O problema é seu e não meu

por Michele Rolim

Tenha Cuidado (Be Careful) @Guto Muniz

A expressão “tenha cuidado”, aparentemente inofensiva e que todas as mulheres já escutaram uma ou várias vezes ao longo de suas vidas, sugere num primeiro momento cautela, no entanto, ela esconde um outro discurso. A peça solo da artista indiana Mallika Taneja, apresentada no Itaú Cultural na 7ª MITsp, carrega em seu título essa expressão.

A artista pertence à Índia, considerado o pior país para se nascer mulher em todo o mundo. Falo “pertence” aqui como propriedade, porque o corpo das mulheres é considerado pertencente aos homens, ao estado e à religião. No país, não são raros os casos de aborto de fetos femininos, assim como os de assassinato de meninas recém-nascidas.

Mallika foi motivada a pensar esse trabalho a partir de casos como o de uma jovem fotógrafa de 23 anos que foi estuprada por cinco homens enquanto estava numa fábrica, trabalhando em uma reportagem com um colega em 2013, assim como o de outra mulher que também sofreu recentemente um estupro coletivo dentro de um ônibus, em Nova Délhi, o que levou milhares de indianos às ruas em protesto. São rostos entre muitos – reduzidos a números e estatísticas que apenas os invisibilizam.

Tais acontecimentos, infelizmente, poderiam ser considerados universais, pois servem para o Brasil de ontem e de hoje e, se prosseguirmos nestes rumos políticos, provavelmente também servirão para o Brasil dos sem futuro.

No palco, roupas finamente dobradas em prateleiras e cabideiros, e então um corpo nu, o de Mallika Taneja. Esse corpo parece realçar a nudez como algo estranho (e não natural, como deveria ser), revelando uma espécie de nudez incômoda ou inadequada. Durante cerca de cinco minutos, Malika possibilita à plateia um olhar voyeur, mas que subverte o prazeroso. Como se fosse num ato de protesto, ela encara a plateia apresentando seu corpo como algo inerente ao ser humano, que está ali presente. O problema não é como ela nos mostra o seu corpo; é como você o vê.

Essa inversão é basilar para a peça, pois ajuda a pensarmos o que exatamente as pessoas querem dizer para as mulheres quando dizem “ tenha cuidado”.
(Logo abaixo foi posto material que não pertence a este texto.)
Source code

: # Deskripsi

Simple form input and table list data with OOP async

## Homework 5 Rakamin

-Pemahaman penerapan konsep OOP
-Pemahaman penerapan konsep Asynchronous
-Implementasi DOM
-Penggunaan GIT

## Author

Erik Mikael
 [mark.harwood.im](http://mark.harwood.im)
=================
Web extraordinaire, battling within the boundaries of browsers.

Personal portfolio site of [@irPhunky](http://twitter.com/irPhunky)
Podemos ler: “A responsabilidade de se proteger é sua”. Ou, como dito por Mallika na peça, “alguém tem que assumir a responsabilidade pela responsabilidade” e coube às mulheres esse papel. Os ditos “conselhos” de voltar antes de anoitecer para casa, de evitar andar sozinha, de fechar as pernas quando se senta, e de abaixar a cabeça para evitar olhares escondem o subtexto de uma sociedade patriarcal. Reconhecer que somos todxs machistas, que fazemos parte de uma sociedade estruturalmente machista, é uma condição para a desconstrução dessa estrutura.

Apostando no sarcasmo e no jogo com a plateia, a atriz pouco a pouco começa a vestir roupas para se “proteger” até ser invisibilizada literalmente pelas camadas de roupas. Mas essas camadas são metáforas de uma condição da mulher que o tempo inteiro perde o direito de ir e vir, de desejar, de ser protagonista do seu próprio corpo e de sua história, ou seja, a vestimenta sufoca sua subjetividade e aquilo que surge no início da peça de maneira contundente e simples: o seu corpo. A mulher reivindica um lugar na sociedade como sujeitA ativa, mas os tecidos – finos, brilhantes – adornam e impedem que isso aconteça.

O sarcasmo é utilizado na peça como forma de aproximação dialógica com a plateia. Mallika convoca a participação dos espectadores quando os instiga – “You can talk!” (Vocês podem falar!). A artista integra coletivos como Women Walk at Midnight, Women for Theatre e Sex Chat Roo. Ela realiza performances que extrapolam essa ideia de palco convencional, demandando um tipo de resposta diferente de suas plateias. Elas podem falar. Uma dessas performances acontece dentro da 7ª MITsp, dia 7 de março. Mallika convida todas as mulheres a se unirem à experiência conjunta de andar por São Paulo durante a noite, a partir das 23h. Nessa noite, Mallika e tantas outras mulheres poderão ocupar o espaço público, protegidas pelas próprias mulheres e não vestidas à força do patriarcal. Nessa noite, Mallika volta pra casa depois das 18h.